Input records.
------------------------------------------------------------
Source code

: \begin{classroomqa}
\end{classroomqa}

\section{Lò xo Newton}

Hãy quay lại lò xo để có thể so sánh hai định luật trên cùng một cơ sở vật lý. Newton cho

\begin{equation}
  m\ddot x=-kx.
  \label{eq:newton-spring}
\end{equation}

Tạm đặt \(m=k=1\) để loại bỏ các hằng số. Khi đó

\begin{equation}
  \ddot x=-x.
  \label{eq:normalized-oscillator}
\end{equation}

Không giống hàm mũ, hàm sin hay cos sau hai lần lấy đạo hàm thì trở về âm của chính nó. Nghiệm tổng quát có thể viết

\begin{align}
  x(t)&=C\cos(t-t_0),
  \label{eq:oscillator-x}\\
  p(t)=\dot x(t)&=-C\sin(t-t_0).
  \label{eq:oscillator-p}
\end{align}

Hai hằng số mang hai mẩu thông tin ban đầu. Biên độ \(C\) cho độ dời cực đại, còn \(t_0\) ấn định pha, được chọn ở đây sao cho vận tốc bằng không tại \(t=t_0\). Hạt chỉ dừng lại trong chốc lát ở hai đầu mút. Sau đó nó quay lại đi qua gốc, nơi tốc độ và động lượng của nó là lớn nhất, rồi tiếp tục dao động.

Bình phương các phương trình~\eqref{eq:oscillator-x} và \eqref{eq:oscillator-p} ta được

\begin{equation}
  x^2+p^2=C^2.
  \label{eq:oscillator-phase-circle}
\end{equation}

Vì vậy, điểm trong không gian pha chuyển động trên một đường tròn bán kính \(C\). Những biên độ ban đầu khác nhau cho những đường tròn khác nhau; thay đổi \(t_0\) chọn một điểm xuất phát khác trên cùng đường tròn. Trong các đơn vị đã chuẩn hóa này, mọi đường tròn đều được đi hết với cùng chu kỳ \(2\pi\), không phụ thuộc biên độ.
------------------------------------------------------------
Work instructions. Each line above that contains the string "trên" should be copied.

Reply to the exercise.
Hãy quay lại lò xo để có thể so sánh hai định luật trên cùng một cơ sở vật lý. Newton cho
Vì vậy, điểm trong không gian pha chuyển động trên một đường tròn bán kính \(C\). Những biên độ ban đầu khác nhau cho những đường tròn khác nhau; thay đổi \(t_0\) chọn một điểm xuất phát khác trên cùng đường tròn. Trong các đơn vị đã chuẩn hóa này, mọi đường tròn đều được đi hết với cùng chu kỳ \(2\pi\), không phụ thuộc biên độ.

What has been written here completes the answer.